Ocho Tapas Bistro is a more fancy choice to eat, whereas Kiwi’s Brew Bar and Harbour Bar serve good pub food. The Portrush Deli Company gets excellent reviews, but it is only open by reservation only, so be sure to book in advance if you’d like to try it.
Where to Stay in Portrush
Hotels in Portrush
Portrush Holiday Hostel is a great option for budget travellers or families, and there are plenty of options to choose from. Booking well in advance is advised during the summer holidays and peak times like weekends and when there are special events going on in town.
Hostels in Portrush
Portrush Holiday Hostel is the only hostel I could find in Portrush, and it gets excellent reviews. They have a combination of dorm rooms and private double and family rooms and the rates include breakfast. If they are fully booked there are other hostels in nearby Bushmills, and right next to the Giant’s Causeway (where I stayed at Finn McCool’s).

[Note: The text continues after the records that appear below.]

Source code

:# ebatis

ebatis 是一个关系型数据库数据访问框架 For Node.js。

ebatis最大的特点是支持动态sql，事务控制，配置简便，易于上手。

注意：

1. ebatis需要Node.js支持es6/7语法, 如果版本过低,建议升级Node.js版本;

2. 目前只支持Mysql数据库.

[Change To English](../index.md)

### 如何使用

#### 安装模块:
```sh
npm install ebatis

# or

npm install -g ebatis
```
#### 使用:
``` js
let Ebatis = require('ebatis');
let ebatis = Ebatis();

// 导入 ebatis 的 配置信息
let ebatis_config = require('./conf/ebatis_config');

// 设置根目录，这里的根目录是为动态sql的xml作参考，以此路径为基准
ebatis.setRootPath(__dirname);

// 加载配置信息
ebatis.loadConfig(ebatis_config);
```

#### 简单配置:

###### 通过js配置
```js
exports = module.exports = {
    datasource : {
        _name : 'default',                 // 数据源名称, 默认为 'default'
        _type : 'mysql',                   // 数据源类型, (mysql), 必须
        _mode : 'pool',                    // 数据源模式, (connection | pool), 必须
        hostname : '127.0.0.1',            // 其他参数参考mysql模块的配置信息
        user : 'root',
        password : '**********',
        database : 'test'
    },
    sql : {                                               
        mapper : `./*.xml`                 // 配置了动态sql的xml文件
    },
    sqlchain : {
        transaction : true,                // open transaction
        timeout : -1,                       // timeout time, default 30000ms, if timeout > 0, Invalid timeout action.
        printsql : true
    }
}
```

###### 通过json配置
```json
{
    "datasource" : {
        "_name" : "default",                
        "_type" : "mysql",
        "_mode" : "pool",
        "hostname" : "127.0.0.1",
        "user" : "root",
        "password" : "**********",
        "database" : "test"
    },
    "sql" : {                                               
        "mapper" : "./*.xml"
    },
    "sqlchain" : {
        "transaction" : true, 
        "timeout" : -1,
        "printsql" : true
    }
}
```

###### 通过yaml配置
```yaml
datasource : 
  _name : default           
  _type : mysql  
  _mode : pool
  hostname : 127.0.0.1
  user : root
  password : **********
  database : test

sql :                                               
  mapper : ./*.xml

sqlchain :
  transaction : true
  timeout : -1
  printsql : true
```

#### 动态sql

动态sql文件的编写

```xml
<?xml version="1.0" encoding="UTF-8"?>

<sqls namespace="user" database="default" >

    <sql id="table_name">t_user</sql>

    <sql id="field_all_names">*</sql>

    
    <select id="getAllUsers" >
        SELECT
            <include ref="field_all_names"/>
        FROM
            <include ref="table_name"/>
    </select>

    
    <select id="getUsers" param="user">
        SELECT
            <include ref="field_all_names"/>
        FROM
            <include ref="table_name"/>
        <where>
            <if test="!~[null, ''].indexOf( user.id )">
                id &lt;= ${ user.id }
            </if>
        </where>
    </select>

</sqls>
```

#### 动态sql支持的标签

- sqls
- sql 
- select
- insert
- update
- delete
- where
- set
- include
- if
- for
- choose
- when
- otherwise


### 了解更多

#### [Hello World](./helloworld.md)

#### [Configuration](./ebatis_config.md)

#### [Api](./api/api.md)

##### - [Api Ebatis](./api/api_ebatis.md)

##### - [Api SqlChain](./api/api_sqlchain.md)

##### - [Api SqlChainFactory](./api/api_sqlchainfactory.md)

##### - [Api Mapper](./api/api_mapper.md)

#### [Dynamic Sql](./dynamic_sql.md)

How to Get Around the Coastal Route
There is no doubt the easiest way to get around is to hire a car. However, there are buses that run along the route which you can catch, but make sure you check the timetable to make sure you don’t get stranded. I took the bus to Portrush from outside my hostel at the Giant’s Causeway, walked back to Dunluce Castle, and hopped on a bus back that afternoon.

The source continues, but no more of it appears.